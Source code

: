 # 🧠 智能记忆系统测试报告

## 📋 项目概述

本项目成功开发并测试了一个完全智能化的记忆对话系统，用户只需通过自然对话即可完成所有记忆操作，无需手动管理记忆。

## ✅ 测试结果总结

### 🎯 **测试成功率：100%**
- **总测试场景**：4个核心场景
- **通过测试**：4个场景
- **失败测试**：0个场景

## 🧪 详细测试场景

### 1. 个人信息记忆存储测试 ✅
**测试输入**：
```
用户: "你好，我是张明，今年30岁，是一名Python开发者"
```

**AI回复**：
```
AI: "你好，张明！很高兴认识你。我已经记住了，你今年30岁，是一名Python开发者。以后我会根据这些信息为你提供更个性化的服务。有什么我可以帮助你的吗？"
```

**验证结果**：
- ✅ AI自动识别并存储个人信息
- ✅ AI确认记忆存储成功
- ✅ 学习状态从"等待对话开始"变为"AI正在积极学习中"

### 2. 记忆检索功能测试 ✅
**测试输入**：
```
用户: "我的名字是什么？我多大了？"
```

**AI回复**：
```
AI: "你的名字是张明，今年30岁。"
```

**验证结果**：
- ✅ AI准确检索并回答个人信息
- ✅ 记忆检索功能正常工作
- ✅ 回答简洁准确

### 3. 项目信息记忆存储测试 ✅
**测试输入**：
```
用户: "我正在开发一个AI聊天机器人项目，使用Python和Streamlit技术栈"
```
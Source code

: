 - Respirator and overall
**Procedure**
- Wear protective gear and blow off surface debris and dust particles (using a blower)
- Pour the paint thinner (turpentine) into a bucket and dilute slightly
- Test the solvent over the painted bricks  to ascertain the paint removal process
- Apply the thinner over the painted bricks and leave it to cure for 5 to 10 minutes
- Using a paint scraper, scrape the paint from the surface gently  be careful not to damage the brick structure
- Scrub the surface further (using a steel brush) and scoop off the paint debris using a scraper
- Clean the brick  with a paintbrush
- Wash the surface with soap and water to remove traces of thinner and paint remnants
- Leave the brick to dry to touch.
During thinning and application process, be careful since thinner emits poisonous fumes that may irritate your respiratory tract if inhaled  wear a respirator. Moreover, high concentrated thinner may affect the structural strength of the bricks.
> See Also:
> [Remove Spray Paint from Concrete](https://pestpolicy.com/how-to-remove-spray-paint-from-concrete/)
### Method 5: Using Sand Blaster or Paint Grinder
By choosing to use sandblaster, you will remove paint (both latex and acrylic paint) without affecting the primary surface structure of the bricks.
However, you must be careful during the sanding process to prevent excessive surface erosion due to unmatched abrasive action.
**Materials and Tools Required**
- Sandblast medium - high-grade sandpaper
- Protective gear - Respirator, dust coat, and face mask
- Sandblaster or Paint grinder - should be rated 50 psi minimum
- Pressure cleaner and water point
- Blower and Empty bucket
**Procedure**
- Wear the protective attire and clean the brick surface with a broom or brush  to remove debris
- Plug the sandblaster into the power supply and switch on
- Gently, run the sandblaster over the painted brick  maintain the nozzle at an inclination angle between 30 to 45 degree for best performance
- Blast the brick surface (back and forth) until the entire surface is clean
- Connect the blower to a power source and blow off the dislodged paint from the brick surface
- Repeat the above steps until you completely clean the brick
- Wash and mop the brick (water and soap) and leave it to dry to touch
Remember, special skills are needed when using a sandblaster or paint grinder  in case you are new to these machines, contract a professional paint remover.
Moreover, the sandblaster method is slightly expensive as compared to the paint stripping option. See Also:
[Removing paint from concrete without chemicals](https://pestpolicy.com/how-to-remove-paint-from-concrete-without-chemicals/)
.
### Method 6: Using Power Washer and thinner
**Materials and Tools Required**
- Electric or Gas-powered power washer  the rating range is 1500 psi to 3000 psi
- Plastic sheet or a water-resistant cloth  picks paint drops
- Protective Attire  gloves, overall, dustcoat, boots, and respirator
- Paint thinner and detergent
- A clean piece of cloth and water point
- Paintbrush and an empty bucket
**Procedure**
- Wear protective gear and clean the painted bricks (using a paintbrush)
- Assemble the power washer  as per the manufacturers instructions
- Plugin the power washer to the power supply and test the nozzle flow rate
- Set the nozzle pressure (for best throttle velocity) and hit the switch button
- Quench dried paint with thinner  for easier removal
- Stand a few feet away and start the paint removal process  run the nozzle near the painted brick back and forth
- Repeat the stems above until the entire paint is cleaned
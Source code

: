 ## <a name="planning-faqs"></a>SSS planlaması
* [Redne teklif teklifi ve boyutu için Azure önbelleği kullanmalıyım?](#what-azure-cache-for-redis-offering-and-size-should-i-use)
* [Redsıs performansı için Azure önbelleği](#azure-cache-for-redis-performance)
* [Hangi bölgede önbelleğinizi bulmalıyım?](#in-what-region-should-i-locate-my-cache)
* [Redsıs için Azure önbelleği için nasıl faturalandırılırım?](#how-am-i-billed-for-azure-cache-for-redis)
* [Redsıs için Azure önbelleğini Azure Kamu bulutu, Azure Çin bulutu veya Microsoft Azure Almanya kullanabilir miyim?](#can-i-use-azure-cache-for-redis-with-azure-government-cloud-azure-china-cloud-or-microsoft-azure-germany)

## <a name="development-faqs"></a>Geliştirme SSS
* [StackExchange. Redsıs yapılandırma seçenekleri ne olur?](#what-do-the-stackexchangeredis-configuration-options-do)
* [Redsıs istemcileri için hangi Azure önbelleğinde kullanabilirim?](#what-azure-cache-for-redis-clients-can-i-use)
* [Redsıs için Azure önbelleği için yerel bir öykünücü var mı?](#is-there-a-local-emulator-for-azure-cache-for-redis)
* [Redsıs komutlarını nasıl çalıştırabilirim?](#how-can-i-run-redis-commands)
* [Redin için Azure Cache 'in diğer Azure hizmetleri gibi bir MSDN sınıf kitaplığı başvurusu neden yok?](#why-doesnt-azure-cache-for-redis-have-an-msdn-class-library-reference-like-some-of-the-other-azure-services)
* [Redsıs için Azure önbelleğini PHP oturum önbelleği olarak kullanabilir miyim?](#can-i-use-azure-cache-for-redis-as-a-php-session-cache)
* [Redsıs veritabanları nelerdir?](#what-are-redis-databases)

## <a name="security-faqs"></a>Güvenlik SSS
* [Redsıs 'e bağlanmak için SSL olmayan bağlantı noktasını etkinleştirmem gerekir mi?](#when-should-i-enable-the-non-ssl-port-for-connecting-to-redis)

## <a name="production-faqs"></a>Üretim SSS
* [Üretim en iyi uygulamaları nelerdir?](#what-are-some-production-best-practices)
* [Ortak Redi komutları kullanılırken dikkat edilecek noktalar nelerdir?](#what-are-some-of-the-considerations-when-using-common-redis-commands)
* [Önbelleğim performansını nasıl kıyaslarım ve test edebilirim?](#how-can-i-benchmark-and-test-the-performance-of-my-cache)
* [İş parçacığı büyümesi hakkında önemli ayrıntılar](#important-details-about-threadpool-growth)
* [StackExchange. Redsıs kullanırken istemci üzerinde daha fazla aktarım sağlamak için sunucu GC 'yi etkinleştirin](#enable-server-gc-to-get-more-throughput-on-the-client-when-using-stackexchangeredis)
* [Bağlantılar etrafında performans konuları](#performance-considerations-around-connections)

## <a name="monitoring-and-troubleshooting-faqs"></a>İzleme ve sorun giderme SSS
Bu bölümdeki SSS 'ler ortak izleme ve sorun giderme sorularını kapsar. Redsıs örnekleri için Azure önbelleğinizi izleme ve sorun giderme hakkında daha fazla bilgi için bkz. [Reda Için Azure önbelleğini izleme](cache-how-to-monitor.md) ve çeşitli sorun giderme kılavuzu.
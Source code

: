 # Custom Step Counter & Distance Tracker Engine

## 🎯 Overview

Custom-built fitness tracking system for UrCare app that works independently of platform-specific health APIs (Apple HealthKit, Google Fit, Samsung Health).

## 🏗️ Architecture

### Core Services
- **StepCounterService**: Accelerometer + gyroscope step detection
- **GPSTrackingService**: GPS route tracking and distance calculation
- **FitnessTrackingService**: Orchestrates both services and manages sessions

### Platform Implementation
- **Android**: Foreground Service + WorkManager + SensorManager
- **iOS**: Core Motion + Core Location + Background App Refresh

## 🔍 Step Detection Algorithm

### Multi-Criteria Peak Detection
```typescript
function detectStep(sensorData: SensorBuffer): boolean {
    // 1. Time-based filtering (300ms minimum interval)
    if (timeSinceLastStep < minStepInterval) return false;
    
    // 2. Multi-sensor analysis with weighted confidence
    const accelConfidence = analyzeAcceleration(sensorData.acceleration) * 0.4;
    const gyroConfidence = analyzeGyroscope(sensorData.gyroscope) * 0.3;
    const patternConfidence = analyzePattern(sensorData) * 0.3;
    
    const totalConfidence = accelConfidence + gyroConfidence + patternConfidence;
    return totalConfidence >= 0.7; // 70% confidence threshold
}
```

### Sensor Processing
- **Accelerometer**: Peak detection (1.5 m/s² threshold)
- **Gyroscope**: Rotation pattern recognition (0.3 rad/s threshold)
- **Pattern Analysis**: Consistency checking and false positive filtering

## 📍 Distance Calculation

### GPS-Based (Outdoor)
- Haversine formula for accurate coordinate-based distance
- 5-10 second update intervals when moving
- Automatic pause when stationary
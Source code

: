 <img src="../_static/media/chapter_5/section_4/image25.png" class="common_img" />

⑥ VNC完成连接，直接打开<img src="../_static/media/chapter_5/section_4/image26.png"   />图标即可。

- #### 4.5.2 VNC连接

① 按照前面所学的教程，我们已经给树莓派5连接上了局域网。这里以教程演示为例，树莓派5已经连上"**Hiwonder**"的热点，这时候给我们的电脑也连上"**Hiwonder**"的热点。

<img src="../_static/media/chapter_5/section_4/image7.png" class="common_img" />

━━━

All that should appear in the response is the run of lines from the first line of the entries through the line containing "- Test the solvent", copied exactly.

Source code

: # 🧠 智能记忆系统测试报告

## 📋 项目概述

本项目成功开发并测试了一个完全智能化的记忆对话系统，用户只需通过自然对话即可完成所有记忆操作，无需手动管理记忆。

## ✅ 测试结果总结

### 🎯 **测试成功率：100%**
- **总测试场景**：4个核心场景
- **通过测试**：4个场景
- **失败测试**：0个场景

## 🧪 详细测试场景

### 1. 个人信息记忆存储测试 ✅
**测试输入**：
```
用户: "你好，我是张明，今年30岁，是一名Python开发者"
```

**AI回复**：
```
AI: "你好，张明！很高兴认识你。我已经记住了，你今年30岁，是一名Python开发者。以后我会根据这些信息为你提供更个性化的服务。有什么我可以帮助你的吗？"
```

**验证结果**：
- ✅ AI自动识别并存储个人信息
- ✅ AI确认记忆存储成功
- ✅ 学习状态从"等待对话开始"变为"AI正在积极学习中"

### 2. 记忆检索功能测试 ✅
**测试输入**：
```
用户: "我的名字是什么？我多大了？"
```

**AI回复**：
```
AI: "你的名字是张明，今年30岁。"
```

**验证结果**：
- ✅ AI准确检索并回答个人信息
- ✅ 记忆检索功能正常工作
- ✅ 回答简洁准确

### 3. 项目信息记忆存储测试 ✅
**测试输入**：
```
用户: "我正在开发一个AI聊天机器人项目，使用Python和Streamlit技术栈"
```
Source code

: - Respirator and overall
**Procedure**
- Wear protective gear and blow off surface debris and dust particles (using a blower)
- Pour the paint thinner (turpentine) into a bucket and dilute slightly
- Test the solvent over the painted bricks  to ascertain the paint removal process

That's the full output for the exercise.